Desafios do Judiciário

Desjudicializar pode se tornar a forma mais eficaz de fazer justiça

Autor

  • Gustavo Binenbojm

    é procurador do estado do Rio de Janeiro professor Adjunto de Direito Administrativo da UERJ e membro da Comissão Julgadora do Prêmio Innovare

24 de abril de 2015, 13h33

O XII Prêmio Innovare, uma espécie de Oscar do Sistema de Justiça brasileiro, traz como destaque, no ano de 2015, o tema de seu prêmio especial: “redução das ações judiciais do Estado – menos processos, mais agilidade”. Aberto também a profissionais de áreas não especificamente jurídicas, seu objetivo é estimular e dar visibilidade a práticas que contribuam para a solução do que se poderia chamar de paradoxo da Justiça no Brasil: por que mais justiça tem significado, entre nós, menos justiça?

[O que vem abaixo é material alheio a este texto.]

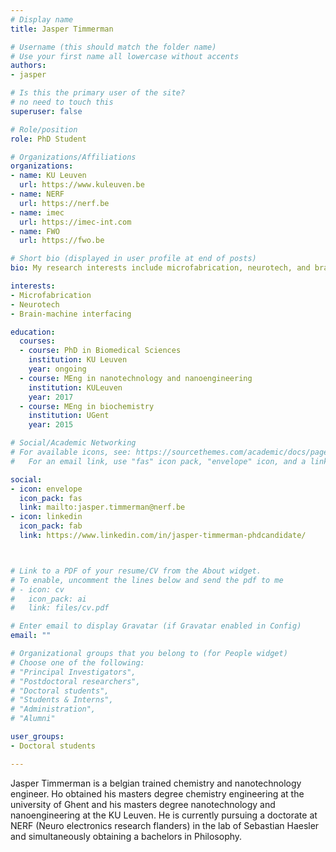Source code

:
 ```yaml
---
# Display name
title: Jasper Timmerman

# Username (this should match the folder name)
# Use your first name all lowercase without accents
authors:
- jasper

# Is this the primary user of the site?
# no need to touch this
superuser: false

# Role/position
role: PhD Student

# Organizations/Affiliations
organizations:
- name: KU Leuven
  url: https://www.kuleuven.be
- name: NERF
  url: https://nerf.be
- name: imec
  url: https://imec-int.com
- name: FWO
  url: https://fwo.be

# Short bio (displayed in user profile at end of posts)
bio: My research interests include microfabrication, neurotech, and brain-machine interfacing.

interests:
- Microfabrication
- Neurotech
- Brain-machine interfacing

education:
  courses:
  - course: PhD in Biomedical Sciences
    institution: KU Leuven
    year: ongoing
  - course: MEng in nanotechnology and nanoengineering
    institution: KULeuven
    year: 2017
  - course: MEng in biochemistry
    institution: UGent
    year: 2015

# Social/Academic Networking
# For available icons, see: https://sourcethemes.com/academic/docs/page-builder/#icons
#   For an email link, use "fas" icon pack, "envelope" icon, and a link in the

social:
- icon: envelope
  icon_pack: fas
  link: mailto:jasper.timmerman@nerf.be
- icon: linkedin
  icon_pack: fab
  link: https://www.linkedin.com/in/jasper-timmerman-phdcandidate/



# Link to a PDF of your resume/CV from the About widget.
# To enable, uncomment the lines below and send the pdf to me
# - icon: cv
#   icon_pack: ai
#   link: files/cv.pdf

# Enter email to display Gravatar (if Gravatar enabled in Config)
email: ""

# Organizational groups that you belong to (for People widget)
# Choose one of the following:
# "Principal Investigators",
# "Postdoctoral researchers",
# "Doctoral students",
# "Students & Interns",
# "Administration",
# "Alumni"

user_groups:
- Doctoral students

---
```


Jasper Timmerman is a belgian trained chemistry and nanotechnology engineer. Ho obtained his masters degree chemistry engineering at the university of Ghent and his masters degree nanotechnology and nanoengineering at the KU Leuven. He is currently pursuing a doctorate at NERF (Neuro electronics research flanders) in the lab of Sebastian Haesler and simultaneously obtaining a bachelors in Philosophy. 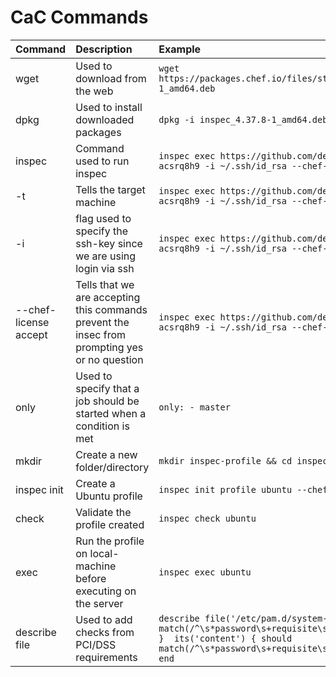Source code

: # CaC Commands

|Command|Description|Example|
|:----|:---|:----|
|wget|Used to download from the web|```wget https://packages.chef.io/files/stable/inspec/4.37.8/ubuntu/18.04/inspec_4.37.8-1_amd64.deb```|
|dpkg|Used to install downloaded packages|```dpkg -i inspec_4.37.8-1_amd64.deb```|
|inspec|Command used to run inspec|```inspec exec https://github.com/dev-sec/linux-baseline -t ssh://root@prod-acsrq8h9 -i ~/.ssh/id_rsa --chef-license accept```|
|-t|Tells the target machine|```inspec exec https://github.com/dev-sec/linux-baseline -t ssh://root@prod-acsrq8h9 -i ~/.ssh/id_rsa --chef-license accept```|
|-i|flag used to specify the ssh-key since we are using login via ssh|```inspec exec https://github.com/dev-sec/linux-baseline -t ssh://root@prod-acsrq8h9 -i ~/.ssh/id_rsa --chef-license accept```|
|--chef-license accept|Tells that we are accepting this commands prevent the insec from prompting yes or no question|```inspec exec https://github.com/dev-sec/linux-baseline -t ssh://root@prod-acsrq8h9 -i ~/.ssh/id_rsa --chef-license accept```|
|only|Used to specify that a job should be started when a condition is met|```only: - master```|
|mkdir|Create a new folder/directory|```mkdir inspec-profile && cd inspec-profile```
|inspec init|Create a Ubuntu profile|```inspec init profile ubuntu --chef-license accept```|
|check|Validate the profile created|```inspec check ubuntu```|
|exec|Run the profile on local-machine before executing on the server|```inspec exec ubuntu```|
|describe file|Used to add checks from PCI/DSS requirements|```describe file('/etc/pam.d/system-auth') do    its('content') { should match(/^\s*password\s+requisite\s+pam_pwquality\.so\s+(\S+\s+)*try_first_pass/) }  its('content') { should match(/^\s*password\s+requisite\s+pam_pwquality\.so\s+(\S+\s+)*retry=[3210]/)} end```|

Em boa hora, o Instituto Innovare lança a sua luz sobre um de nossos problemas mais graves, que é o elevado grau de judicialização das questões que envolvem a Administração Pública, em todos os níveis da Federação. Logo à partida, convém evitar falsas soluções que preconizem curar a febre pondo o termômetro na geladeira. É preciso reconhecer que o número de demandas judiciais é alto porque, na média, os governos não costumam adotar as medidas que poderiam evitá-las ou, ao menos, atenuá-las. A procura ao Judiciário decorre da demanda gerada pela própria Administração. A advocacia pública tenta fazer a sua parte, mas ainda lhe falta a autonomia administrativa e técnica para impor aos gestores públicos o cumprimento preventivo da lei. O resultado disso é a pletora de processos que massifica o trabalho dos operadores do direito, emperra o funcionamento da máquina e difere a realização da justiça para um futuro distante e incerto.

O Innovare propõe aos profissionais responsáveis pelo exercício da jurisdição e de suas funções essenciais o desafio de pensar fora da caixa. Não é papel dos advogados públicos se tornarem meros enxugadores de gelo, gestores de centenas de milhares de casos cuja solução já se conhece, mas não se reconhece. De maneira velada, os agentes políticos acabam por transferir para governos futuros – e, em muitos casos, para gerações futuras – as obrigações que deveriam ser cumpridas desde logo, com a realização pronta e imediata da justiça.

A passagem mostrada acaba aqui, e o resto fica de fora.